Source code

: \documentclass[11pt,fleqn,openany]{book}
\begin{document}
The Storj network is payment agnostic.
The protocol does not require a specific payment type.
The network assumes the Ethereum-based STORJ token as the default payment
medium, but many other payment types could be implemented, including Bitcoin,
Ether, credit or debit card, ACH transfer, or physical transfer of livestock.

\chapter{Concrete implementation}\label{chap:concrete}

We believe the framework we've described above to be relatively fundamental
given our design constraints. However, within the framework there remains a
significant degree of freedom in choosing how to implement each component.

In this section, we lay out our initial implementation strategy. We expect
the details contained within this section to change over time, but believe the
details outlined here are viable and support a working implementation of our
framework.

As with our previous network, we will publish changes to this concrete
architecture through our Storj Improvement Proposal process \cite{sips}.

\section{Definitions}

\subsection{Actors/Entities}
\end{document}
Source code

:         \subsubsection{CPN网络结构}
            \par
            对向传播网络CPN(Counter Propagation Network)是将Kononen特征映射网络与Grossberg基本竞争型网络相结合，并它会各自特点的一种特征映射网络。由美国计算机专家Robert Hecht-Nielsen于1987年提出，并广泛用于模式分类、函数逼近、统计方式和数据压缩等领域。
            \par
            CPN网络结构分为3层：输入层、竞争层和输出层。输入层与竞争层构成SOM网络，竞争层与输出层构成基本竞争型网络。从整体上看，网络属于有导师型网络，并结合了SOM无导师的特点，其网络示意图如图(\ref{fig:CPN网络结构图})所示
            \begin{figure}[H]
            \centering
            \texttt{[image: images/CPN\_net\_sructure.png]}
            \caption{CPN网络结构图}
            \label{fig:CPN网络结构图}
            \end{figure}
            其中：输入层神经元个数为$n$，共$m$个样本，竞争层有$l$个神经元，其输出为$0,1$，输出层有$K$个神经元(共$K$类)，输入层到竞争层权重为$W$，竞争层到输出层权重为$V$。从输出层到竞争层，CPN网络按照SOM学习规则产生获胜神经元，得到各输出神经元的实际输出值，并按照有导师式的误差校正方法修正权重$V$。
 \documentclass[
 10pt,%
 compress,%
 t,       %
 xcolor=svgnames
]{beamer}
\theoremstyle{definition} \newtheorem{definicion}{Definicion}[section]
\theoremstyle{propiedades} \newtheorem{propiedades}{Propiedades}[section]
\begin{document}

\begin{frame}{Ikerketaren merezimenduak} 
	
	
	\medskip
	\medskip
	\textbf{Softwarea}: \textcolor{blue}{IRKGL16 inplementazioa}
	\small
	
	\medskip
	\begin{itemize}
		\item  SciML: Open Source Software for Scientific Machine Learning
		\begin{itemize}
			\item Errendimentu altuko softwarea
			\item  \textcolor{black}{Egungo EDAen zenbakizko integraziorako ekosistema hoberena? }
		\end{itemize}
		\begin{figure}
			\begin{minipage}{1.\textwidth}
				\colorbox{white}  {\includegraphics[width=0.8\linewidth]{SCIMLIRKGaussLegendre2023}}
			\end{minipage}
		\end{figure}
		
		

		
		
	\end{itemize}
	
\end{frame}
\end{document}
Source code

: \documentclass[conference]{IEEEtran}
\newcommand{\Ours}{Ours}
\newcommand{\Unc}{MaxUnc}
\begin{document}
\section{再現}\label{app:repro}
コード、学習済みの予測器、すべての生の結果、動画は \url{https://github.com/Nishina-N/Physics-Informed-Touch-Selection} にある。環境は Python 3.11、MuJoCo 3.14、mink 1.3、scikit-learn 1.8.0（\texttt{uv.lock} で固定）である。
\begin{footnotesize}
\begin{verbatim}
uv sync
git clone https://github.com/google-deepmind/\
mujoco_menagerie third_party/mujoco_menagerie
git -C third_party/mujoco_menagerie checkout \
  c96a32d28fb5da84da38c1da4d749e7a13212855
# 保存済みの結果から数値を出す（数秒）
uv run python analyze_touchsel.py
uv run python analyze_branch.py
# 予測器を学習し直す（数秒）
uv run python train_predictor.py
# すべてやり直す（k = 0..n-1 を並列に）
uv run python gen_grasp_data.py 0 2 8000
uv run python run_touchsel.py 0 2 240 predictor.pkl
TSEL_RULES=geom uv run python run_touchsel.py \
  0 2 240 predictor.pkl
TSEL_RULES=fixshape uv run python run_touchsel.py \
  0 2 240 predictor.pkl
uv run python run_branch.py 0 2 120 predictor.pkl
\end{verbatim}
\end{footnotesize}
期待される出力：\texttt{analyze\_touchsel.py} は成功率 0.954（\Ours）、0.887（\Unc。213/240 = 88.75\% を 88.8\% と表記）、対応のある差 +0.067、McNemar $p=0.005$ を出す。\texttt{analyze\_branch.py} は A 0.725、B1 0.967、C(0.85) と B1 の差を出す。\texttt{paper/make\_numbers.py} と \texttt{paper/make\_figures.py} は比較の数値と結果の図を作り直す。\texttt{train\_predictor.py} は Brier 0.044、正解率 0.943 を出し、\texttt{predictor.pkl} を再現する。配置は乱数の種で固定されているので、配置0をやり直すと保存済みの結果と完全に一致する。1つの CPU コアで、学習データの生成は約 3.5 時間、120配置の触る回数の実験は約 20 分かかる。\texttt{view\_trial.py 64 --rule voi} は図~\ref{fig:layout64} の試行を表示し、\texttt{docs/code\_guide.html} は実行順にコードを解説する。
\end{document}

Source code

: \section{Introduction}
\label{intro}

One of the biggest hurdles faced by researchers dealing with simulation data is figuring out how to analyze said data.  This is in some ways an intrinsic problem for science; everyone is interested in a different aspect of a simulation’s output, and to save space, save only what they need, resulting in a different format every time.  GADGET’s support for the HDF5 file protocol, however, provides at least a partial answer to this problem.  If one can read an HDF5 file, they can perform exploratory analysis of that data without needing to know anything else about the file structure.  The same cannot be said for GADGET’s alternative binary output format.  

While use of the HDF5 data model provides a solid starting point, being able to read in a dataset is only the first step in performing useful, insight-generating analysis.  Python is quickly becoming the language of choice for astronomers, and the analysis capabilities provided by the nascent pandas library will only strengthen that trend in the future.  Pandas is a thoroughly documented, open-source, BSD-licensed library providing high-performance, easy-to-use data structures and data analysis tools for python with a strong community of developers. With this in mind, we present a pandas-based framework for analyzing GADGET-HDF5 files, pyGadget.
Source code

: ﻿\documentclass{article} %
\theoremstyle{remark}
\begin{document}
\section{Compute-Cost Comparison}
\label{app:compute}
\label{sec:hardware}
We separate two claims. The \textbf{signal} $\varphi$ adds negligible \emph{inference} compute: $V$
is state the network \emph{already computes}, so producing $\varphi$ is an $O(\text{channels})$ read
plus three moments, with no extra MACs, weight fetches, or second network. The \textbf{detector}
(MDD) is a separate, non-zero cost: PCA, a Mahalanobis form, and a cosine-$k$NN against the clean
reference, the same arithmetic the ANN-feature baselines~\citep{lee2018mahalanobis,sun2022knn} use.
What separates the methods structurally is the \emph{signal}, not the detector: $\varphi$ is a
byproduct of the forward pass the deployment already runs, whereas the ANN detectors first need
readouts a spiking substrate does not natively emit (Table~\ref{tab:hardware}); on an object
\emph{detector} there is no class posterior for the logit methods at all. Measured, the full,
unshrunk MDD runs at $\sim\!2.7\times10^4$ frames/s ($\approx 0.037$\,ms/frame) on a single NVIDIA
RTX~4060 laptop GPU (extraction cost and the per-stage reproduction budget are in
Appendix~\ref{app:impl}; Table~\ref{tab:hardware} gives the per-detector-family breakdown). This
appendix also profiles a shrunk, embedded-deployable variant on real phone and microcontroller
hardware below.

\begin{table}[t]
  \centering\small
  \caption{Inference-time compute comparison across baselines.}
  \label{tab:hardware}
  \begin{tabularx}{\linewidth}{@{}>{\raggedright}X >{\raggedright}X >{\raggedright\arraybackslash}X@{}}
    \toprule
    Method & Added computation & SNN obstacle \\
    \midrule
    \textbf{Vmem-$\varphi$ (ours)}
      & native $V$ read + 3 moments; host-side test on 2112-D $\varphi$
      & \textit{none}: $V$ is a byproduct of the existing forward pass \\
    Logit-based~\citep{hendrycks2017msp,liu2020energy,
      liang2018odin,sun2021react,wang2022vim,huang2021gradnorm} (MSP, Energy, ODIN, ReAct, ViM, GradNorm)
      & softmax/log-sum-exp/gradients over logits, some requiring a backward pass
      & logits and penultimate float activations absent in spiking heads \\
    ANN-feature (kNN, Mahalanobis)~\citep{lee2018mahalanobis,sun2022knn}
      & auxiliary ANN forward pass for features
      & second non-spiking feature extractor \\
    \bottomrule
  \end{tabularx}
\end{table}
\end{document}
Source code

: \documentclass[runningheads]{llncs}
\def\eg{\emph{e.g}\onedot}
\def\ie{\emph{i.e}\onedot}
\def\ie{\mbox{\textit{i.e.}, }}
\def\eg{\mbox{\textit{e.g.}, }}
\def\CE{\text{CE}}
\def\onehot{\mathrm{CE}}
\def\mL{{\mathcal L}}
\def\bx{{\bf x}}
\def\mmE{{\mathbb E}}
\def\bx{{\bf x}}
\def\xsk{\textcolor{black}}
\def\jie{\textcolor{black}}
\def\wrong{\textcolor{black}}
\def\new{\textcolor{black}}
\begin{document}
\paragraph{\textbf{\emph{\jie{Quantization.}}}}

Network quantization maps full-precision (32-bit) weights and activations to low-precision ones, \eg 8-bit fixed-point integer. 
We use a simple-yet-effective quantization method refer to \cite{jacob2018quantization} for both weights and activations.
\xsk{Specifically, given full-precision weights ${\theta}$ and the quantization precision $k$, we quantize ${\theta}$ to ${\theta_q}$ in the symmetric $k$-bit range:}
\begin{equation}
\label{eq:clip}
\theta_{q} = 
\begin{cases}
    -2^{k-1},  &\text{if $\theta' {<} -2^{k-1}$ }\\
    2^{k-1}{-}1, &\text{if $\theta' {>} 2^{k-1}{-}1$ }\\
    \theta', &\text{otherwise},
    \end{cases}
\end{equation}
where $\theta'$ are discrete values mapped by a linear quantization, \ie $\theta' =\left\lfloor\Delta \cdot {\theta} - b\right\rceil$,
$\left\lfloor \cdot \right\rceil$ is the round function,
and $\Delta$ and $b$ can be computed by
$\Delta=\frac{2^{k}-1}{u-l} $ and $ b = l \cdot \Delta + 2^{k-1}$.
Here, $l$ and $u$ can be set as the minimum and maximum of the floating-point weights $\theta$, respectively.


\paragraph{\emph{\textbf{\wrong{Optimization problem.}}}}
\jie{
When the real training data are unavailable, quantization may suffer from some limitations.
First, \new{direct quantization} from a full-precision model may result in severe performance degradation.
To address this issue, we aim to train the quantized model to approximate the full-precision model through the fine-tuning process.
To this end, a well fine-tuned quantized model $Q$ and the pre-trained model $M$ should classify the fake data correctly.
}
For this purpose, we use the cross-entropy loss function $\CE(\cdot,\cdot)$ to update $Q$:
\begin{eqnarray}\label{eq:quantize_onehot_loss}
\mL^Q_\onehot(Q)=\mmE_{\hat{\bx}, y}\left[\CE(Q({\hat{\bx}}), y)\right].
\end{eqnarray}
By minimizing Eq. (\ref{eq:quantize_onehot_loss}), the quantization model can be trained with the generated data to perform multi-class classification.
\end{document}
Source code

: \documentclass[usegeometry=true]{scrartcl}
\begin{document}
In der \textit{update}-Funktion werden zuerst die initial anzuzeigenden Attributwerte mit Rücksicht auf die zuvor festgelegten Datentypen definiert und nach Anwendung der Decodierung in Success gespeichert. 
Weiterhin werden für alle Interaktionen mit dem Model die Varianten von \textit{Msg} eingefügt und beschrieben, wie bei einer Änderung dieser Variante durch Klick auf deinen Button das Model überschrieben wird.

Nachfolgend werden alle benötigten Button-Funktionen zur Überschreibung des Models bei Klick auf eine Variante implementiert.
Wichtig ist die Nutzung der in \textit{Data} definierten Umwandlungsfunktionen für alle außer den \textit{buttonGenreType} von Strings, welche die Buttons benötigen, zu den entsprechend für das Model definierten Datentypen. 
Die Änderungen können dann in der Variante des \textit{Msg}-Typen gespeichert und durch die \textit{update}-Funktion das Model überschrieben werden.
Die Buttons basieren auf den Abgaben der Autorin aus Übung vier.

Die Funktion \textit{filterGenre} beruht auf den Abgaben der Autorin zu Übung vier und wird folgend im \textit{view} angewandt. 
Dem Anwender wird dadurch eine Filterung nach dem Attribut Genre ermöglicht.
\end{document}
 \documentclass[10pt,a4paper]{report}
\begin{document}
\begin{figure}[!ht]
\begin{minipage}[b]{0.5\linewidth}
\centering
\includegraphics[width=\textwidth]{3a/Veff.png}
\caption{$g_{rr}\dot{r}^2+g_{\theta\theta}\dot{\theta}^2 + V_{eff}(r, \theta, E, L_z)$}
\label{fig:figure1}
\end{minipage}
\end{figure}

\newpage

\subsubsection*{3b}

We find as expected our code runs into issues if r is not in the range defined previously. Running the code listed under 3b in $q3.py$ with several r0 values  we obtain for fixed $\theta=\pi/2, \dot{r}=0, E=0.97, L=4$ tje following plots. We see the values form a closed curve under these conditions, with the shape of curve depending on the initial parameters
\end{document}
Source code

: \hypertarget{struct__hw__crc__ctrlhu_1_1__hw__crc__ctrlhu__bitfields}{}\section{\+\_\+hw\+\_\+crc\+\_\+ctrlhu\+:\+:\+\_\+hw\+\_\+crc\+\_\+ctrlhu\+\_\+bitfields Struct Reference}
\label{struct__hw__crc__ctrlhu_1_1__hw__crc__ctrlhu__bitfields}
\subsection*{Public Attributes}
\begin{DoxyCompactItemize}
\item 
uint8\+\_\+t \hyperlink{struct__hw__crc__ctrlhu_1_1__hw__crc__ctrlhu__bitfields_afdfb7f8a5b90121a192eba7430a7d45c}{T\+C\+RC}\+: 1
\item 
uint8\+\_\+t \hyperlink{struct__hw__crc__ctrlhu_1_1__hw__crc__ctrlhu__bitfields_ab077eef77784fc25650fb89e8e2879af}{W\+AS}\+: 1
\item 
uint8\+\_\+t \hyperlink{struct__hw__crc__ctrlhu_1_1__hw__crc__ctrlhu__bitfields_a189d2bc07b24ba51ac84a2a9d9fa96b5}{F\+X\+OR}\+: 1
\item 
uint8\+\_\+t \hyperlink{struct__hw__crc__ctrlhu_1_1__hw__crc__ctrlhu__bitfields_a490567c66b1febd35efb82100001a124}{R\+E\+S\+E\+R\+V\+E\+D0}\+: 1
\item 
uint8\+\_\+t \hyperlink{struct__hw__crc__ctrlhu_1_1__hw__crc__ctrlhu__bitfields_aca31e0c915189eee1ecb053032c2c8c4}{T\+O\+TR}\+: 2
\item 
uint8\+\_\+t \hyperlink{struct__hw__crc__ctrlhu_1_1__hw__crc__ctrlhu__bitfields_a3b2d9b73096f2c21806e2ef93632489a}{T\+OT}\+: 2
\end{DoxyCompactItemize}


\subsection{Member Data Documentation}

----------

Would you copy all lines in the records where the string "Klick" appears?

Weiterhin werden für alle Interaktionen mit dem Model die Varianten von \textit{Msg} eingefügt und beschrieben, wie bei einer Änderung dieser Variante durch Klick auf deinen Button das Model überschrieben wird.
Nachfolgend werden alle benötigten Button-Funktionen zur Überschreibung des Models bei Klick auf eine Variante implementiert.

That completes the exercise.